What you are asked to do: Exact reproduction of the following data is required.

——————————

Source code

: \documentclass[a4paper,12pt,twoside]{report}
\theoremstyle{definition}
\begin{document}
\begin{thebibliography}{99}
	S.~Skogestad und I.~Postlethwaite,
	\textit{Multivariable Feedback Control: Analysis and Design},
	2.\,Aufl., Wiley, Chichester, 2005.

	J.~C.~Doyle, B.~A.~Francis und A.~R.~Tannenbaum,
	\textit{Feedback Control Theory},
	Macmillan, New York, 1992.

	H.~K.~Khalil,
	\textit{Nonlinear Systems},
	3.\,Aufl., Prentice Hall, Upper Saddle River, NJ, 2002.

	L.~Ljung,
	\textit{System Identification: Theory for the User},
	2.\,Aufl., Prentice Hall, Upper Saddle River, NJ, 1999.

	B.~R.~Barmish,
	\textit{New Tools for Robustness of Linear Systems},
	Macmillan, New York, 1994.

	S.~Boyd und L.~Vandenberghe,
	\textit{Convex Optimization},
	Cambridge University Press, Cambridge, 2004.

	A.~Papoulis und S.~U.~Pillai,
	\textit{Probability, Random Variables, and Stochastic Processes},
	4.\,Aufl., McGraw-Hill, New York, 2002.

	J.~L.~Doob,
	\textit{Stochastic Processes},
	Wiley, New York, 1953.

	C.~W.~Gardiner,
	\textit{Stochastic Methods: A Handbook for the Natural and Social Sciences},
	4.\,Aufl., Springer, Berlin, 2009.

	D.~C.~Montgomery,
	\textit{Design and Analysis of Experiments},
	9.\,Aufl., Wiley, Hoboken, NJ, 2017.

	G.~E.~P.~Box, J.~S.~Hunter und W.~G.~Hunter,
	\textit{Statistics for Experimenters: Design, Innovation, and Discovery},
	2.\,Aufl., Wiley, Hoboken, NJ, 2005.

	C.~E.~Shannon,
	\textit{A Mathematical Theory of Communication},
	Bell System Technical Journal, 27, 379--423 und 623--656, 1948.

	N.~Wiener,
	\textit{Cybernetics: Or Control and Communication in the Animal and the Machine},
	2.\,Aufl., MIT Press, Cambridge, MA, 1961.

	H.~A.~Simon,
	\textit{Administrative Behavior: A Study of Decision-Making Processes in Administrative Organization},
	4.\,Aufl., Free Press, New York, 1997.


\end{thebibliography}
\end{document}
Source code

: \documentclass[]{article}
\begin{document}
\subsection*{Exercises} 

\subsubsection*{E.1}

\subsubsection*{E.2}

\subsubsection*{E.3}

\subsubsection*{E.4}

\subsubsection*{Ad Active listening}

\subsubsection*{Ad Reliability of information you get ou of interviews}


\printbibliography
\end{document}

——————————

Answer section:
Source code

: \documentclass[a4paper,12pt,twoside]{report}
\theoremstyle{definition}
\begin{document}
\begin{thebibliography}{99}
	S.~Skogestad und I.~Postlethwaite,
	\textit{Multivariable Feedback Control: Analysis and Design},
	2.\,Aufl., Wiley, Chichester, 2005.

	J.~C.~Doyle, B.~A.~Francis und A.~R.~Tannenbaum,
	\textit{Feedback Control Theory},
	Macmillan, New York, 1992.

	H.~K.~Khalil,
	\textit{Nonlinear Systems},
	3.\,Aufl., Prentice Hall, Upper Saddle River, NJ, 2002.

	L.~Ljung,
	\textit{System Identification: Theory for the User},
	2.\,Aufl., Prentice Hall, Upper Saddle River, NJ, 1999.

	B.~R.~Barmish,
	\textit{New Tools for Robustness of Linear Systems},
	Macmillan, New York, 1994.

	S.~Boyd und L.~Vandenberghe,
	\textit{Convex Optimization},
	Cambridge University Press, Cambridge, 2004.

	A.~Papoulis und S.~U.~Pillai,
	\textit{Probability, Random Variables, and Stochastic Processes},
	4.\,Aufl., McGraw-Hill, New York, 2002.

	J.~L.~Doob,
	\textit{Stochastic Processes},
	Wiley, New York, 1953.

	C.~W.~Gardiner,
	\textit{Stochastic Methods: A Handbook for the Natural and Social Sciences},
	4.\,Aufl., Springer, Berlin, 2009.

	D.~C.~Montgomery,
	\textit{Design and Analysis of Experiments},
	9.\,Aufl., Wiley, Hoboken, NJ, 2017.

	G.~E.~P.~Box, J.~S.~Hunter und W.~G.~Hunter,
	\textit{Statistics for Experimenters: Design, Innovation, and Discovery},
	2.\,Aufl., Wiley, Hoboken, NJ, 2005.

	C.~E.~Shannon,
	\textit{A Mathematical Theory of Communication},
	Bell System Technical Journal, 27, 379--423 und 623--656, 1948.

	N.~Wiener,
	\textit{Cybernetics: Or Control and Communication in the Animal and the Machine},
	2.\,Aufl., MIT Press, Cambridge, MA, 1961.

	H.~A.~Simon,
	\textit{Administrative Behavior: A Study of Decision-Making Processes in Administrative Organization},
	4.\,Aufl., Free Press, New York, 1997.


\end{thebibliography}
\end{document}
Source code

: \documentclass[]{article}
\begin{document}
\subsection*{Exercises} 

\subsubsection*{E.1}

\subsubsection*{E.2}

\subsubsection*{E.3}

\subsubsection*{E.4}

\subsubsection*{Ad Active listening}

\subsubsection*{Ad Reliability of information you get ou of interviews}


\printbibliography
\end{document}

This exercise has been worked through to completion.